Section: Scientific Foundations
Keywords : lighting simulation, rendering, visibility, partitioning.
Lighting Simulation and Rendering
- Global illumination :
direct and indirect illumination computation.
computation of an image of a virtual world as seen from a camera.
- Partitioning :
subdivision of a 3D model into cells.
- Client-server :
a server contains complex 3D scenes, a client sends requests for objects to the server.
- Level of detail :
an object is represented with a mesh at different resolutions.
A global illumination model describes the light transport mechanism between surfaces, that is, the way each surface interacts with the others. Therefore, the global illumination model is a key problem when accuracy is needed in the rendering process (photorealism or photosimulation). As global illumination is a computation intensive process, our research consists in making it tractable even for large and complex environments.

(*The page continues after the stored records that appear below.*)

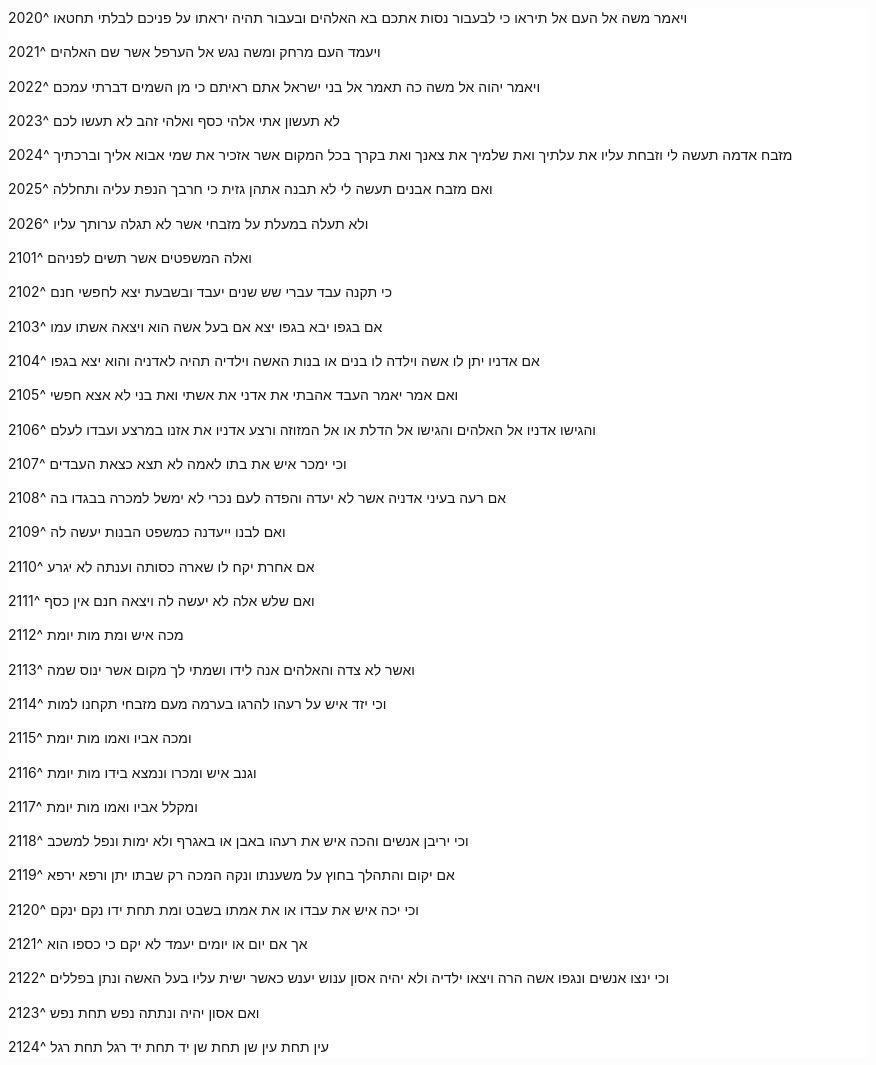 ויאמר משה אל העם אל תיראו כי לבעבור נסות אתכם בא האלהים ובעבור תהיה יראתו על פניכם לבלתי תחטאו ^2020

ויעמד העם מרחק ומשה נגש אל הערפל אשר שם האלהים ^2021

ויאמר יהוה אל משה כה תאמר אל בני ישראל אתם ראיתם כי מן השמים דברתי עמכם ^2022

לא תעשון אתי אלהי כסף ואלהי זהב לא תעשו לכם ^2023

מזבח אדמה תעשה לי וזבחת עליו את עלתיך ואת שלמיך את צאנך ואת בקרך בכל המקום אשר אזכיר את שמי אבוא אליך וברכתיך ^2024

ואם מזבח אבנים תעשה לי לא תבנה אתהן גזית כי חרבך הנפת עליה ותחללה ^2025

ולא תעלה במעלת על מזבחי אשר לא תגלה ערותך עליו ^2026

ואלה המשפטים אשר תשים לפניהם ^2101

כי תקנה עבד עברי שש שנים יעבד ובשבעת יצא לחפשי חנם ^2102

אם בגפו יבא בגפו יצא אם בעל אשה הוא ויצאה אשתו עמו ^2103

אם אדניו יתן לו אשה וילדה לו בנים או בנות האשה וילדיה תהיה לאדניה והוא יצא בגפו ^2104

ואם אמר יאמר העבד אהבתי את אדני את אשתי ואת בני לא אצא חפשי ^2105

והגישו אדניו אל האלהים והגישו אל הדלת או אל המזוזה ורצע אדניו את אזנו במרצע ועבדו לעלם ^2106

וכי ימכר איש את בתו לאמה לא תצא כצאת העבדים ^2107

אם רעה בעיני אדניה אשר לא יעדה והפדה לעם נכרי לא ימשל למכרה בבגדו בה ^2108

ואם לבנו ייעדנה כמשפט הבנות יעשה לה ^2109

אם אחרת יקח לו שארה כסותה וענתה לא יגרע ^2110

ואם שלש אלה לא יעשה לה ויצאה חנם אין כסף ^2111

מכה איש ומת מות יומת ^2112

ואשר לא צדה והאלהים אנה לידו ושמתי לך מקום אשר ינוס שמה ^2113

וכי יזד איש על רעהו להרגו בערמה מעם מזבחי תקחנו למות ^2114

ומכה אביו ואמו מות יומת ^2115

וגנב איש ומכרו ונמצא בידו מות יומת ^2116

ומקלל אביו ואמו מות יומת ^2117

וכי יריבן אנשים והכה איש את רעהו באבן או באגרף ולא ימות ונפל למשכב ^2118

אם יקום והתהלך בחוץ על משענתו ונקה המכה רק שבתו יתן ורפא ירפא ^2119

וכי יכה איש את עבדו או את אמתו בשבט ומת תחת ידו נקם ינקם ^2120

אך אם יום או יומים יעמד לא יקם כי כספו הוא ^2121

וכי ינצו אנשים ונגפו אשה הרה ויצאו ילדיה ולא יהיה אסון ענוש יענש כאשר ישית עליו בעל האשה ונתן בפללים ^2122

ואם אסון יהיה ונתתה נפש תחת נפש ^2123

עין תחת עין שן תחת שן יד תחת יד רגל תחת רגל ^2124
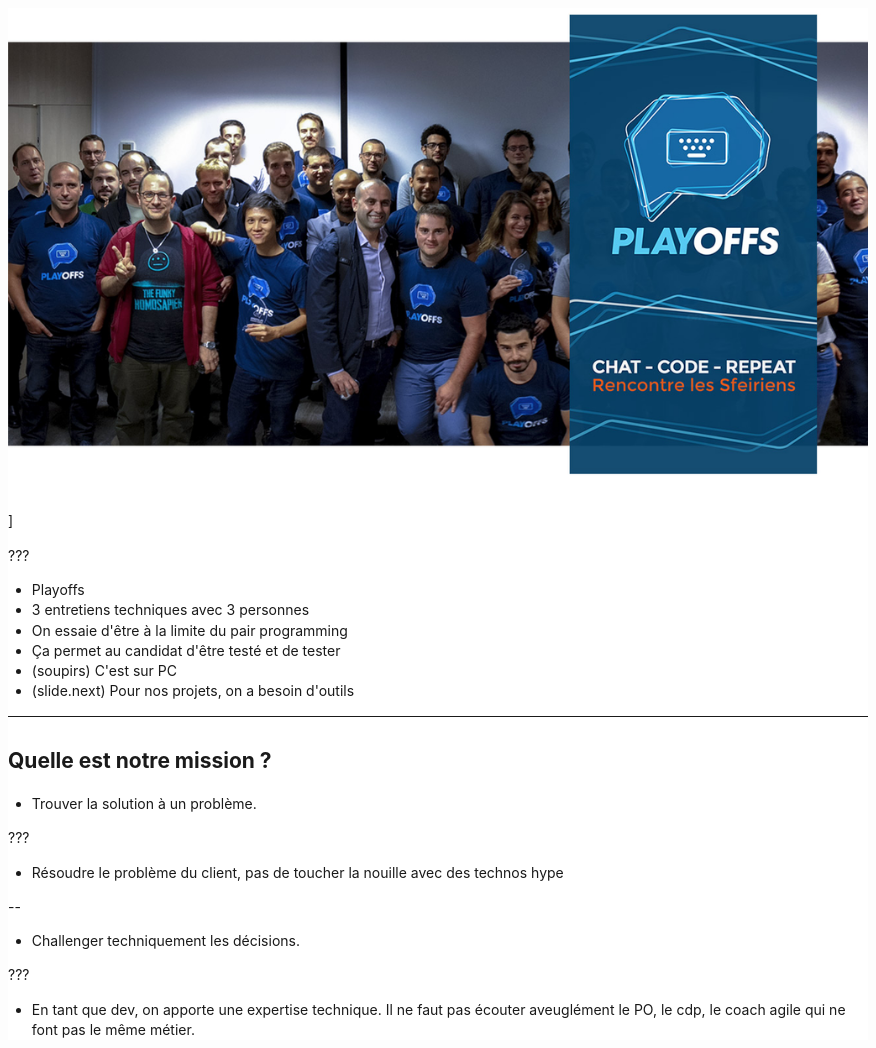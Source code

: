 [![](./images/Image_playoff_big-1.jpg)](https://weare.sfeir.com/)
]

???

-  Playoffs
-  3 entretiens techniques avec 3 personnes
-  On essaie d'être à la limite du pair programming
-  Ça permet au candidat d'être testé et de tester
-  (soupirs) C'est sur PC
-  (slide.next) Pour nos projets, on a besoin d'outils

---

## Quelle est notre mission ?


-  Trouver la solution à un problème.

???

- Résoudre le problème du client, pas de toucher la nouille avec des technos hype

--

-  Challenger techniquement les décisions.

???

- En tant que dev, on apporte une expertise technique. Il ne faut pas écouter aveuglément le PO, le cdp, le coach agile qui ne font pas le même métier.
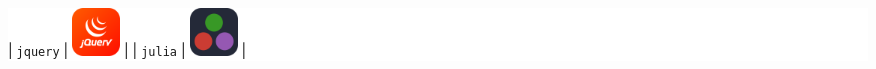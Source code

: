 | `jquery`           |       <img src="./icons/JQuery.svg" width="48">       |
| `julia`            |     <img src="./icons/Julia-Dark.svg" width="48">     |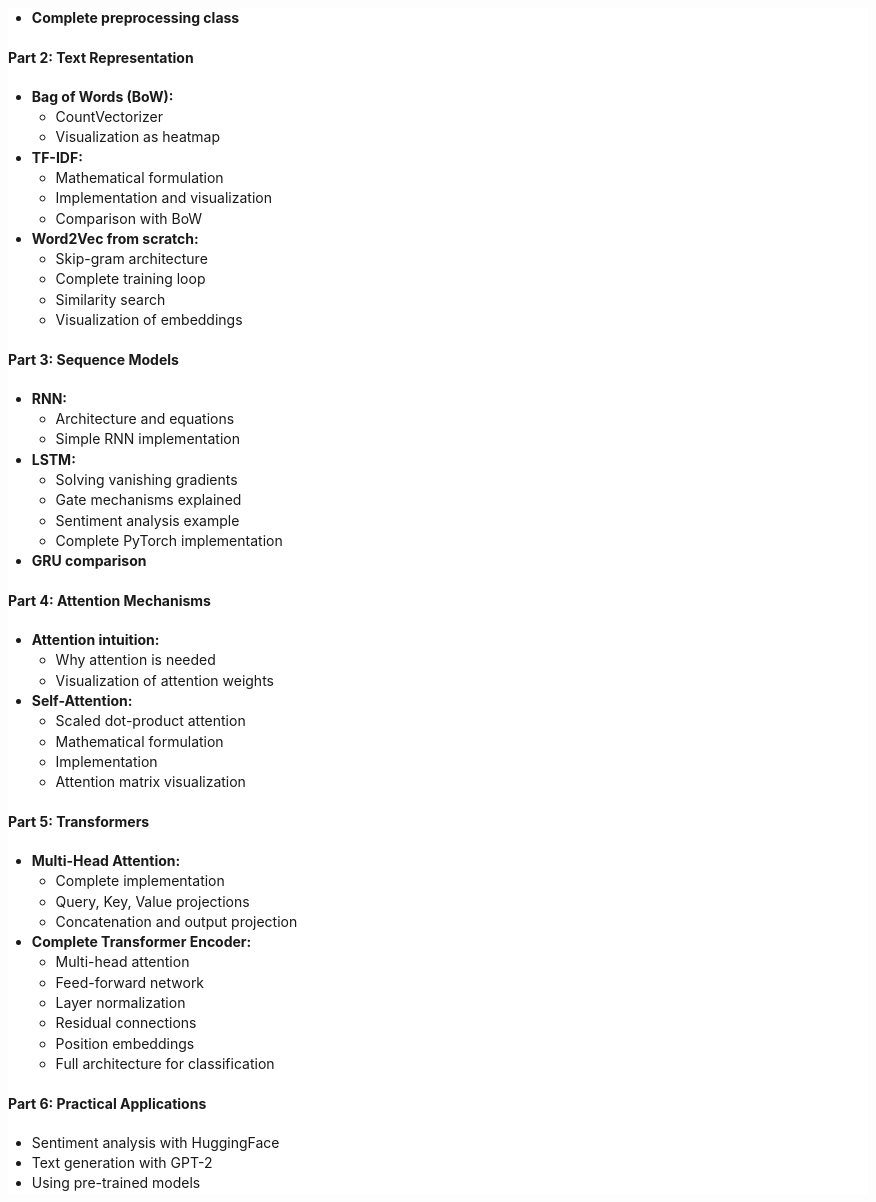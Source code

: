 - **Complete preprocessing class**

#### **Part 2: Text Representation**
- **Bag of Words (BoW):**
  - CountVectorizer
  - Visualization as heatmap
- **TF-IDF:**
  - Mathematical formulation
  - Implementation and visualization
  - Comparison with BoW
- **Word2Vec from scratch:**
  - Skip-gram architecture
  - Complete training loop
  - Similarity search
  - Visualization of embeddings

#### **Part 3: Sequence Models**
- **RNN:**
  - Architecture and equations
  - Simple RNN implementation
- **LSTM:**
  - Solving vanishing gradients
  - Gate mechanisms explained
  - Sentiment analysis example
  - Complete PyTorch implementation
- **GRU comparison**

#### **Part 4: Attention Mechanisms**
- **Attention intuition:**
  - Why attention is needed
  - Visualization of attention weights
- **Self-Attention:**
  - Scaled dot-product attention
  - Mathematical formulation
  - Implementation
  - Attention matrix visualization

#### **Part 5: Transformers**
- **Multi-Head Attention:**
  - Complete implementation
  - Query, Key, Value projections
  - Concatenation and output projection
- **Complete Transformer Encoder:**
  - Multi-head attention
  - Feed-forward network
  - Layer normalization
  - Residual connections
  - Position embeddings
  - Full architecture for classification

#### **Part 6: Practical Applications**
- Sentiment analysis with HuggingFace
- Text generation with GPT-2
- Using pre-trained models
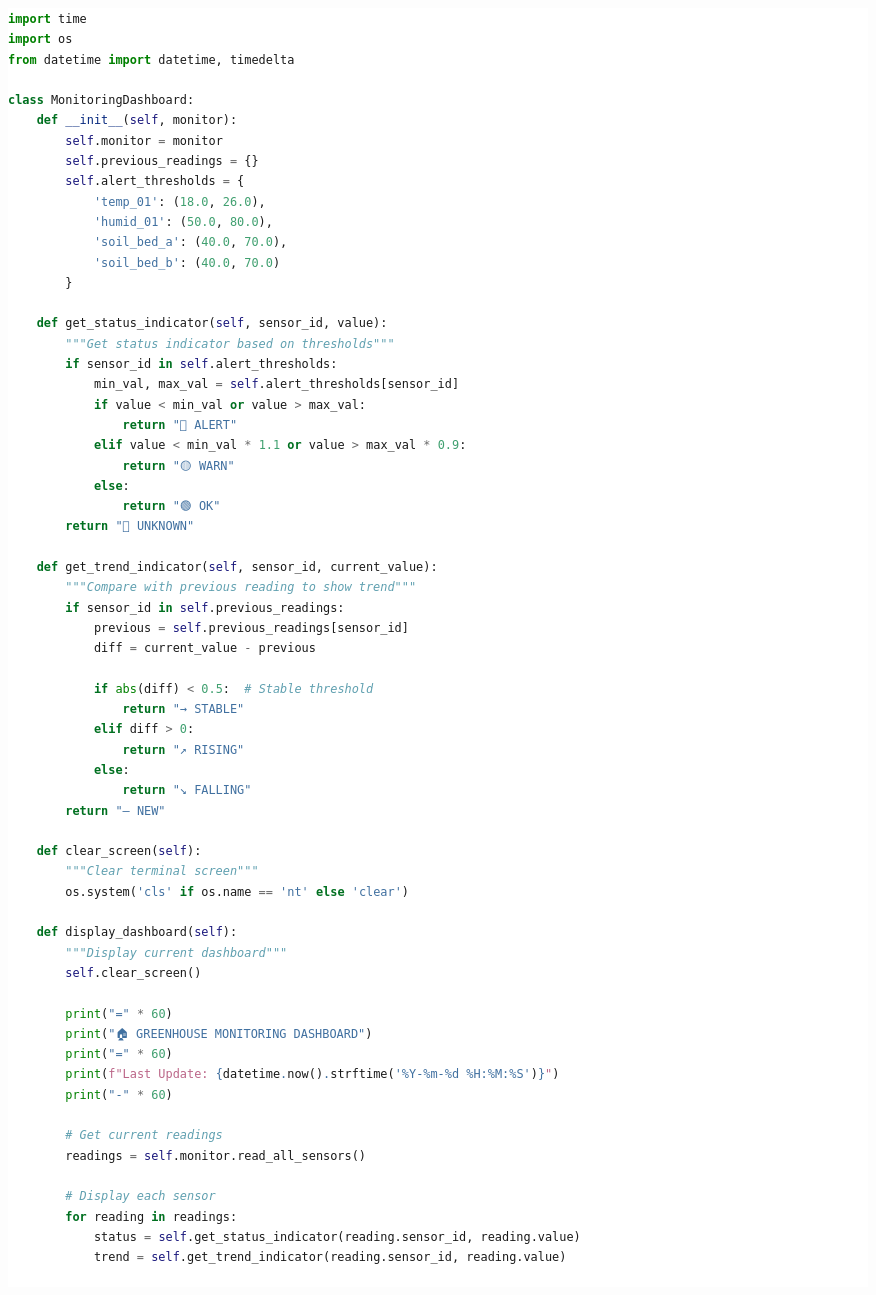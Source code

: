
 ```python
import time
import os
from datetime import datetime, timedelta

class MonitoringDashboard:
    def __init__(self, monitor):
        self.monitor = monitor
        self.previous_readings = {}
        self.alert_thresholds = {
            'temp_01': (18.0, 26.0),
            'humid_01': (50.0, 80.0),
            'soil_bed_a': (40.0, 70.0),
            'soil_bed_b': (40.0, 70.0)
        }
    
    def get_status_indicator(self, sensor_id, value):
        """Get status indicator based on thresholds"""
        if sensor_id in self.alert_thresholds:
            min_val, max_val = self.alert_thresholds[sensor_id]
            if value < min_val or value > max_val:
                return "🔴 ALERT"
            elif value < min_val * 1.1 or value > max_val * 0.9:
                return "🟡 WARN"
            else:
                return "🟢 OK"
        return "🔵 UNKNOWN"
    
    def get_trend_indicator(self, sensor_id, current_value):
        """Compare with previous reading to show trend"""
        if sensor_id in self.previous_readings:
            previous = self.previous_readings[sensor_id]
            diff = current_value - previous
            
            if abs(diff) < 0.5:  # Stable threshold
                return "→ STABLE"
            elif diff > 0:
                return "↗ RISING"
            else:
                return "↘ FALLING"
        return "— NEW"
    
    def clear_screen(self):
        """Clear terminal screen"""
        os.system('cls' if os.name == 'nt' else 'clear')
    
    def display_dashboard(self):
        """Display current dashboard"""
        self.clear_screen()
        
        print("=" * 60)
        print("🏠 GREENHOUSE MONITORING DASHBOARD")
        print("=" * 60)
        print(f"Last Update: {datetime.now().strftime('%Y-%m-%d %H:%M:%S')}")
        print("-" * 60)
        
        # Get current readings
        readings = self.monitor.read_all_sensors()
        
        # Display each sensor
        for reading in readings:
            status = self.get_status_indicator(reading.sensor_id, reading.value)
            trend = self.get_trend_indicator(reading.sensor_id, reading.value)
            
```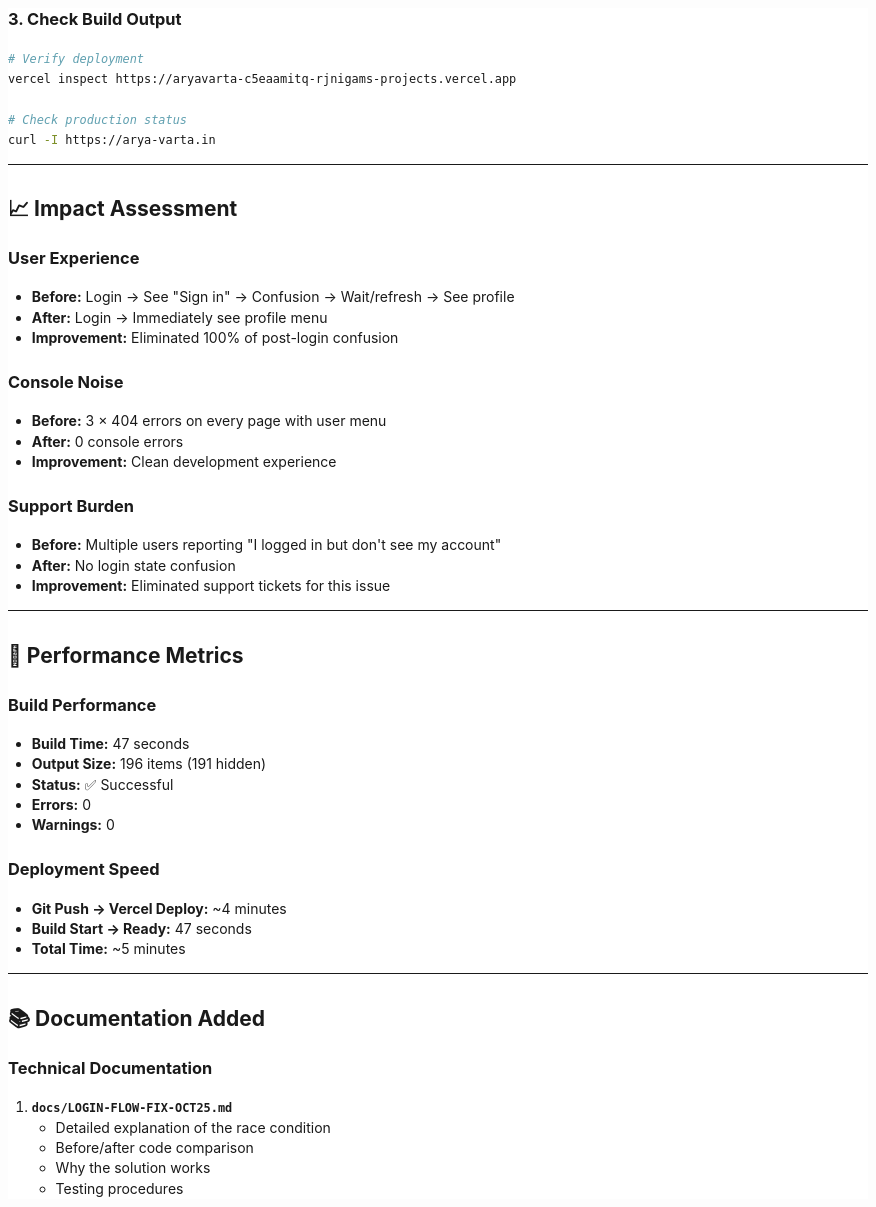 ### 3. Check Build Output
```bash
# Verify deployment
vercel inspect https://aryavarta-c5eaamitq-rjnigams-projects.vercel.app

# Check production status
curl -I https://arya-varta.in
```

---

## 📈 Impact Assessment

### User Experience
- **Before:** Login → See "Sign in" → Confusion → Wait/refresh → See profile
- **After:** Login → Immediately see profile menu
- **Improvement:** Eliminated 100% of post-login confusion

### Console Noise
- **Before:** 3 × 404 errors on every page with user menu
- **After:** 0 console errors
- **Improvement:** Clean development experience

### Support Burden
- **Before:** Multiple users reporting "I logged in but don't see my account"
- **After:** No login state confusion
- **Improvement:** Eliminated support tickets for this issue

---

## 🎯 Performance Metrics

### Build Performance
- **Build Time:** 47 seconds
- **Output Size:** 196 items (191 hidden)
- **Status:** ✅ Successful
- **Errors:** 0
- **Warnings:** 0

### Deployment Speed
- **Git Push → Vercel Deploy:** ~4 minutes
- **Build Start → Ready:** 47 seconds
- **Total Time:** ~5 minutes

---

## 📚 Documentation Added

### Technical Documentation
1. **`docs/LOGIN-FLOW-FIX-OCT25.md`**
   - Detailed explanation of the race condition
   - Before/after code comparison
   - Why the solution works
   - Testing procedures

Another objective is to propose a new navigation system built upon our client-server framework named Magellan . With this system one can navigate through 3D models or city models (represented with procedural models) transmitted to clients over a network. Regarding procedural models, their geometry is generated on the fly and in real time on the client side. These procedural models are described using an enhanced and open version of the L-system language we have developed. The navigation system relies on different kinds of preprocessing such as space subdivision, visibility computation as well as a method for computing some parameters used to efficiently select the appropriate level of detail of objects.
To attain realism in computer graphics, two main attempts have been adopted. The first one makes use of empirical and ad-hoc illumination models. The second one makes use of the fundamental physical laws governing the interaction of light with materials and participating media. It integrates characteristics of the human visual system, in order to produce images which are exact representations of the real world. Our work follows this second approach and relies on the real aspects of materials and on the real simulation of global lighting using physics-based reflection and transmission models as well as a spectral represention of the emitted, reflected and refracted light powers. Unfortunately, global illumination is still a demanding process in terms of memory storage and computation time. Our objective is to rely on the radiance caching mechanism and on the performance of the new graphics cards to make interactive global illumination possible even for complex scenes.
In case of real-time remote navigation, transmission and real-time visualization of massive 3D models are constrained by the networks bandwidth and the graphics hardware performances. These constraints have led to two research directions that are progressive 3D models transmission over Internet or local area network and real-time rendering of massive 3D models.
In regard to progressive 3D models transmission, one can suggest the use of geometric levels of detail (LODs). Indeed, as soon as one LOD is selected according to its distance from the viewpoint, the finer LOD is prefetched over the network. In the same spirit, one can select the LOD of 3D objects to be transmitted based on the available bandwidth, the client's computational power and its graphics capabilities. Our work makes use of these two approaches.
As for real time rendering of massive 3D models on a single computer, one can find many solutions in the literature. The most commonly used solution consists in subdividing the scene into cells and computing a potentially visible set (PVS) of objects for each view cell. During walkthrough, only the PVS of the cell containing the current viewpoint is used for rendering. Our system for interactive building walkthrough follows this approach.